(Extracted records)
*-*-*

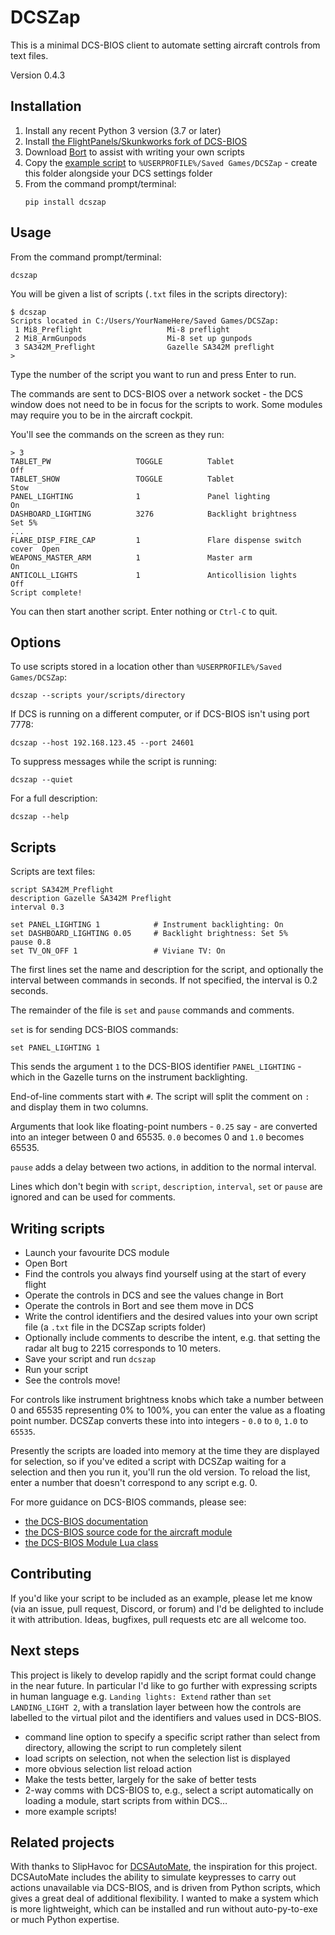 # DCSZap

This is a minimal DCS-BIOS client to automate setting aircraft controls from
text files.

Version 0.4.3

## Installation

1. Install any recent Python 3 version (3.7 or later)
2. Install [the FlightPanels/Skunkworks fork of DCS-BIOS](https://github.com/DCS-Skunkworks/dcs-bios)
3. Download [Bort](https://github.com/DCS-Skunkworks/Bort/releases) to assist with writing your own scripts
4. Copy the [example script](https://github.com/JDeeth/DCSZap/tree/main/example)  to `%USERPROFILE%/Saved Games/DCSZap` - create this folder alongside your DCS settings folder
5. From the command prompt/terminal:
    ```
    pip install dcszap
    ```

## Usage

From the command prompt/terminal:
```
dcszap
```

You will be given a list of scripts (`.txt` files in the scripts directory):
```
$ dcszap
Scripts located in C:/Users/YourNameHere/Saved Games/DCSZap:
 1 Mi8_Preflight                   Mi-8 preflight
 2 Mi8_ArmGunpods                  Mi-8 set up gunpods
 3 SA342M_Preflight                Gazelle SA342M preflight
>
```
Type the number of the script you want to run and press Enter to run.

The commands are sent to DCS-BIOS over a network socket - the DCS window
does not need to be in focus for the scripts to work. Some modules may
require you to be in the aircraft cockpit.

You'll see the commands on the screen as they run:
```
> 3
TABLET_PW                   TOGGLE          Tablet                       Off
TABLET_SHOW                 TOGGLE          Tablet                       Stow
PANEL_LIGHTING              1               Panel lighting               On
DASHBOARD_LIGHTING          3276            Backlight brightness         Set 5%
...
FLARE_DISP_FIRE_CAP         1               Flare dispense switch cover  Open
WEAPONS_MASTER_ARM          1               Master arm                   On
ANTICOLL_LIGHTS             1               Anticollision lights         Off
Script complete!
```
You can then start another script. Enter nothing or `Ctrl-C` to quit.

## Options

To use scripts stored in a location other than `%USERPROFILE%/Saved Games/DCSZap`:
```
dcszap --scripts your/scripts/directory
```

If DCS is running on a different computer, or if DCS-BIOS isn't using port 7778:
```
dcszap --host 192.168.123.45 --port 24601
```

To suppress messages while the script is running:
```
dcszap --quiet
```

For a full description:
```
dcszap --help
```

## Scripts

Scripts are text files:

```
script SA342M_Preflight
description Gazelle SA342M Preflight
interval 0.3

set PANEL_LIGHTING 1            # Instrument backlighting: On
set DASHBOARD_LIGHTING 0.05     # Backlight brightness: Set 5%
pause 0.8
set TV_ON_OFF 1                 # Viviane TV: On
```

The first lines set the name and description for the script, and optionally the
interval between commands in seconds. If not specified, the interval is 0.2
seconds.

The remainder of the file is `set` and `pause` commands and comments.

`set` is for sending DCS-BIOS commands:
```
set PANEL_LIGHTING 1
```
This sends the argument `1` to the DCS-BIOS identifier `PANEL_LIGHTING` - which
in the Gazelle turns on the instrument backlighting.

End-of-line comments start with `#`. The script will split the comment on `:`
and display them in two columns.

Arguments that look like floating-point numbers - `0.25` say - are converted
into an integer between 0 and 65535. `0.0` becomes 0 and `1.0` becomes 65535.

`pause` adds a delay between two actions, in addition to the normal interval.

Lines which don't begin with `script`, `description`, `interval`, `set` or `pause`
are ignored and can be used for comments.

## Writing scripts

 - Launch your favourite DCS module
 - Open Bort
 - Find the controls you always find yourself using at the start of every flight
 - Operate the controls in DCS and see the values change in Bort
 - Operate the controls in Bort and see them move in DCS
 - Write the control identifiers and the desired values into your own script file (a `.txt` file in the DCSZap scripts folder)
 - Optionally include comments to describe the intent, e.g. that setting the radar alt bug to 2215 corresponds to 10 meters.
 - Save your script and run `dcszap`
 - Run your script
 - See the controls move!

For controls like instrument brightness knobs which take a number between
0 and 65535 representing 0% to 100%, you can enter the value as a floating
point number. DCSZap converts these into into integers - `0.0` to `0`, `1.0`
to `65535`.

Presently the scripts are loaded into memory at the time they are displayed
for selection, so if you've edited a script with DCSZap waiting for a selection
and then you run it, you'll run the old version. To reload the list, enter a
number that doesn't correspond to any script e.g. 0.

For more guidance on DCS-BIOS commands, please see:
- [the DCS-BIOS documentation](https://github.com/DCS-Skunkworks/dcs-bios/blob/master/Scripts/DCS-BIOS/doc/developerguide.adoc#the-dcs-bios-import-protocol)
- [the DCS-BIOS source code for the aircraft module](https://github.com/DCS-Skunkworks/dcs-bios/tree/master/Scripts/DCS-BIOS/lib/modules/aircraft_modules)
- [the DCS-BIOS Module Lua class](https://github.com/DCS-Skunkworks/dcs-bios/blob/master/Scripts/DCS-BIOS/lib/modules/Module.lua)

## Contributing

If you'd like your script to be included as an example, please let me know
(via an issue, pull request, Discord, or forum) and I'd be delighted to
include it with attribution. Ideas, bugfixes, pull requests etc are all welcome too.

## Next steps

This project is likely to develop rapidly and the script format could change
in the near future. In particular I'd like to go further with expressing
scripts in human language e.g. `Landing lights: Extend` rather than
`set LANDING_LIGHT 2`, with a translation layer between how the controls are
labelled to the virtual pilot and the identifiers and values used in DCS-BIOS.

- command line option to specify a specific script rather than select from directory, allowing the script to run completely silent
- load scripts on selection, not when the selection list is displayed
- more obvious selection list reload action
- Make the tests better, largely for the sake of better tests
- 2-way comms with DCS-BIOS to, e.g., select a script automatically on loading
  a module, start scripts from within DCS…
- more example scripts!

## Related projects

With thanks to SlipHavoc for [DCSAutoMate](https://github.com/SlipHavoc/DCSAutoMate), the inspiration for this project.
DCSAutoMate includes the ability to simulate keypresses to carry out actions
unavailable via DCS-BIOS, and is driven from Python scripts, which gives a
great deal of additional flexibility. I wanted to make a system which is more
lightweight, which can be installed and run without auto-py-to-exe or much
Python expertise.
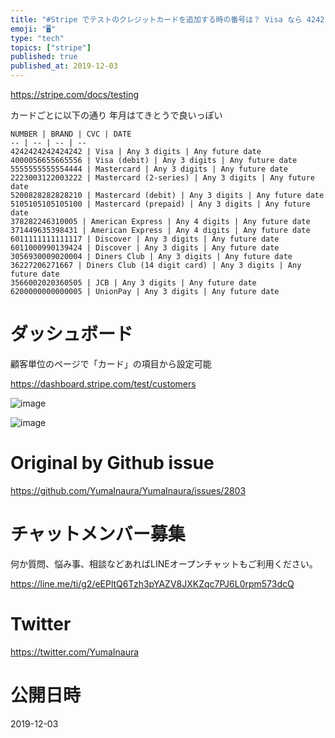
 ```yaml
---
title: "#Stripe でテストのクレジットカードを追加する時の番号は？ Visa なら 4242 4242 4242 4242"
emoji: "🖥"
type: "tech"
topics: ["stripe"]
published: true
published_at: 2019-12-03
---
```


https://stripe.com/docs/testing

カードごとに以下の通り
年月はてきとうで良いっぽい


```
NUMBER | BRAND | CVC | DATE
-- | -- | -- | --
4242424242424242 | Visa | Any 3 digits | Any future date
4000056655665556 | Visa (debit) | Any 3 digits | Any future date
5555555555554444 | Mastercard | Any 3 digits | Any future date
2223003122003222 | Mastercard (2-series) | Any 3 digits | Any future date
5200828282828210 | Mastercard (debit) | Any 3 digits | Any future date
5105105105105100 | Mastercard (prepaid) | Any 3 digits | Any future date
378282246310005 | American Express | Any 4 digits | Any future date
371449635398431 | American Express | Any 4 digits | Any future date
6011111111111117 | Discover | Any 3 digits | Any future date
6011000990139424 | Discover | Any 3 digits | Any future date
3056930009020004 | Diners Club | Any 3 digits | Any future date
36227206271667 | Diners Club (14 digit card) | Any 3 digits | Any future date
3566002020360505 | JCB | Any 3 digits | Any future date
6200000000000005 | UnionPay | Any 3 digits | Any future date
```






# ダッシュボード

顧客単位のページで「カード」の項目から設定可能

https://dashboard.stripe.com/test/customers

![image](https://user-images.githubusercontent.com/13635059/69945371-c10fbd80-152c-11ea-8275-3209465541ec.png)

![image](https://user-images.githubusercontent.com/13635059/69945237-7ee67c00-152c-11ea-8634-e2e0afef52ef.png)


# Original by Github issue

https://github.com/YumaInaura/YumaInaura/issues/2803








<!-- Update From Qiita API -->

# チャットメンバー募集


何か質問、悩み事、相談などあればLINEオープンチャットもご利用ください。

https://line.me/ti/g2/eEPltQ6Tzh3pYAZV8JXKZqc7PJ6L0rpm573dcQ





# Twitter


https://twitter.com/YumaInaura


<!-- Update From Qiita API -->



# 公開日時

2019-12-03
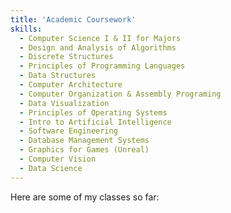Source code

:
 ```yaml
---
title: 'Academic Coursework'
skills:
  - Computer Science I & II for Majors
  - Design and Analysis of Algorithms
  - Discrete Structures
  - Principles of Programming Languages
  - Data Structures
  - Computer Architecture
  - Computer Organization & Assembly Programing
  - Data Visualization
  - Principles of Operating Systems
  - Intro to Artificial Intelligence
  - Software Engineering
  - Database Management Systems
  - Graphics for Games (Unreal)
  - Computer Vision
  - Data Science
---
```


Here are some of my classes so far:
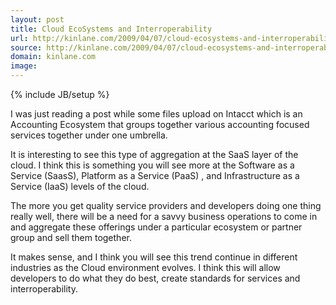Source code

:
 ```yaml
---
layout: post
title: Cloud EcoSystems and Interroperability
url: http://kinlane.com/2009/04/07/cloud-ecosystems-and-interroperability/
source: http://kinlane.com/2009/04/07/cloud-ecosystems-and-interroperability/
domain: kinlane.com
image: 
---
```

{% include JB/setup %}<p>I was just reading a post while some files upload on Intacct which is an Accounting Ecosystem that groups together various accounting focused services together under one umbrella.<p></p>
It is interesting to see this type of aggregation at the SaaS layer of the cloud. I think this is something you will see more at the Software as a Service (SaasS), Platform as a Service (PaaS) , and Infrastructure as a Service (IaaS) levels of the cloud.<p></p>
The more you get quality service providers and developers doing one thing really well, there will be a need for a savvy business operations to come in and aggregate these offerings under a particular ecosystem or partner group and sell them together.<p></p>
It makes sense, and I think you will see this trend continue in different industries as the Cloud environment evolves. I think this will allow developers to do what they do best, create standards for services and interroperability.
</p>

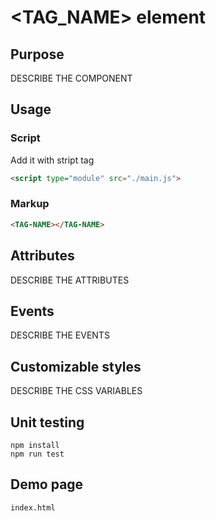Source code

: # &lt;TAG_NAME&gt; element

## Purpose
DESCRIBE THE COMPONENT
## Usage

### Script

Add it with stript tag

```html
<script type="module" src="./main.js">
```

### Markup

```html
<TAG-NAME></TAG-NAME>
```

## Attributes

DESCRIBE THE ATTRIBUTES

## Events
DESCRIBE THE EVENTS

## Customizable styles
DESCRIBE THE CSS VARIABLES

## Unit testing

```
npm install
npm run test
```

## Demo page

```
index.html
```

*-*-*

State the number of lines in these entries where the word "image" occurs, without any other words.

3